Brow Beat

Tom Hanks Is Not an “Everyman”

Tom Hanks

Photo by Jason Merritt/Getty Images

In Cloud Atlas, the literary adaptation directed by Tom Tykwer and the Wachsowski siblings which opens this Friday, Tom Hanks plays five major roles: a 19th-century English doctor, a 1930s English hotelier, an American nuclear scientist in the 1970s, a thuggish British writer in 2012, and a tribesman of indeterminate background sometime in the very distant future. (He also has a cameo of sorts as a probably British actor in the 22nd century.) It’s a daring, ambitious feat. And it fails spectacularly.

Why? For all his considerable skill, Tom Hanks simply isn’t the kind of shape-shifter who could pull off something like that. So why cast him then? The reason is obvious: He is the “ultimate Everyman of our age,” to quote the film’s directors. “Our Jimmy Stewart,” as Lana Wachowski says, echoing hundreds of people before her. Therein lies the problem: Tom Hanks is not an “Everyman,” and neither was Jimmy Stewart. What they both are is affable, handsome-but-not-too-handsome heterosexual American white guys with middle class backgrounds and largely British ancestors who generally portray good guys in the movies. (Stewart’s parents were of Scottish descent; Hanks’s mother had Portuguese ancestors, but his father’s side was mostly British.)

That is a very specific thing! And it is no coincidence, of course, that these are the sorts of men that the word “Everyman” typically follows around. The term dates to a time and place where anyone who was not a straight, white (and arguably even British) man was explicitly regarded by law and social norms as inferior to those who were. Its earliest known use is in the 15th-century English morality play The Somonyng of Everyman, which depicts the path of an allegorical figure toward salvation through Christ.

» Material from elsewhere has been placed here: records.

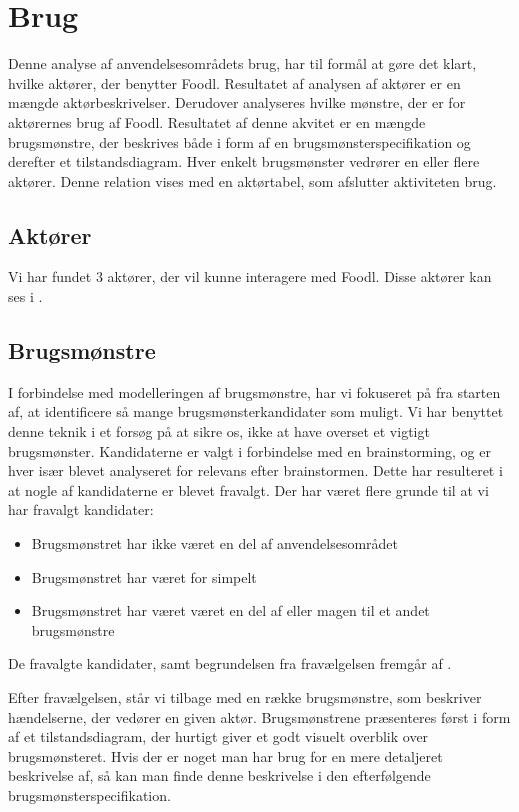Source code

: \section{Brug}
\label{sec:brug}
Denne analyse af anvendelsesområdets brug, har til formål at gøre det klart, hvilke aktører, der benytter Foodl. Resultatet af analysen af aktører er en mængde aktørbeskrivelser. Derudover analyseres hvilke mønstre, der er for aktørernes brug af Foodl. Resultatet af denne akvitet er en mængde brugsmønstre, der beskrives både i form af en brugsmønsterspecifikation og derefter et tilstandsdiagram. Hver enkelt brugsmønster vedrører en eller flere aktører. Denne relation vises med en aktørtabel, som afslutter aktiviteten brug.

\subsection{Aktører}
Vi har fundet 3 aktører, der vil kunne interagere med Foodl. Disse aktører kan ses i .



\subsection{Brugsmønstre}
\label{subsec:brugsmoenstre}
I forbindelse med modelleringen af brugsmønstre, har vi fokuseret på fra starten af, at identificere så mange brugsmønsterkandidater som muligt. Vi har benyttet denne teknik i et forsøg på at sikre os, ikke at have overset et vigtigt brugsmønster. Kandidaterne er valgt i forbindelse med en brainstorming, og er hver især blevet analyseret for relevans efter brainstormen. Dette har resulteret i at nogle af kandidaterne er blevet fravalgt. Der har været flere grunde til at vi har fravalgt kandidater:
\begin{itemize}
\item Brugsmønstret har ikke været en del af anvendelsesområdet
\item Brugsmønstret har været for simpelt
\item Brugsmønstret har været været en del af eller magen til et andet brugsmønstre
\end{itemize}
De fravalgte kandidater, samt begrundelsen fra fravælgelsen fremgår af .

Efter fravælgelsen, står vi tilbage med en række brugsmønstre, som beskriver hændelserne, der vedører en given aktør. Brugsmønstrene præsenteres først i form af et tilstandsdiagram, der hurtigt giver et godt visuelt overblik over brugsmønsteret. Hvis der er noget man har brug for en mere detaljeret beskrivelse af, så kan man finde denne beskrivelse i den efterfølgende brugsmønsterspecifikation.

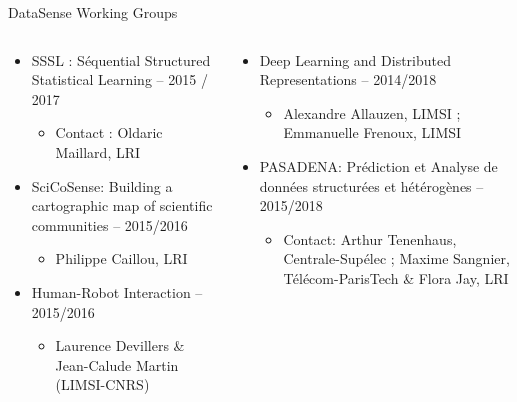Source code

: \begin{frame}{DataSense Working Groups}
\begin{columns}
\begin{column}[t]{5.5cm}
\begin{itemize}
        \item SSSL : Séquential Structured Statistical Learning – 2015 / 2017
          \begin{itemize}
          \item Contact : Oldaric Maillard, LRI
          \end{itemize}

      \item SciCoSense: Building a cartographic map of scientific communities -- 2015/2016
        \begin{itemize}
        \item Philippe Caillou, LRI
        \end{itemize}

      \item Human-Robot Interaction -- 2015/2016
        \begin{itemize}
        \item Laurence Devillers \& Jean-Calude Martin (LIMSI-CNRS) 
        \end{itemize}
      \end{itemize}    
    \end{column}
    \begin{column}[t]{6.5cm}

      \begin{itemize}    
      \item Deep Learning and Distributed Representations -- 2014/2018
        \begin{itemize}
        \item Alexandre Allauzen, LIMSI ; Emmanuelle Frenoux, LIMSI 
        \end{itemize}

      \item PASADENA: Prédiction et Analyse de données structurées et hétérogènes -- 2015/2018
        \begin{itemize}
          \item Contact: Arthur Tenenhaus, Centrale-Supélec ; Maxime Sangnier, Télécom-ParisTech &
Flora Jay, LRI
        \end{itemize}

      \end{itemize}
    \end{column}
  \end{columns}
\end{frame}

It’s true that the term broadened somewhat during the last several decades: Denzel Washington, for instance, is occasionally referred to (and cast) as an “Everyman,” even though he’s black and exceptionally handsome. More typical, though, is the Newsweek piece from last year in which Steve Carrell is described as the “new” Everyman, someone “in that Tom Hanks, Jimmy Stewart, Jack Lemmon category.” Gay men almost never get the label—and the clunky term “everywoman” has never really caught on. (The idea of being “every woman,” as popularized by Chaka Khan, is a distinct notion, which involves the ability to “cast a spell,” “mix a special brew,” and “put fire inside of you”—hardly ordinary traits. Another related but ultimately quite different notion is the idea of being “everyday people”—note the inclusive, gender-neutral plural.)

The whole concept of the Everyman is a pernicious one, however well intended. It perpetuates bogus received ideas about what sorts of characters are “relatable,” and, more broadly, who is “normal” and who is not. It’s long past time for the term to be dropped into history’s dustbin and left there.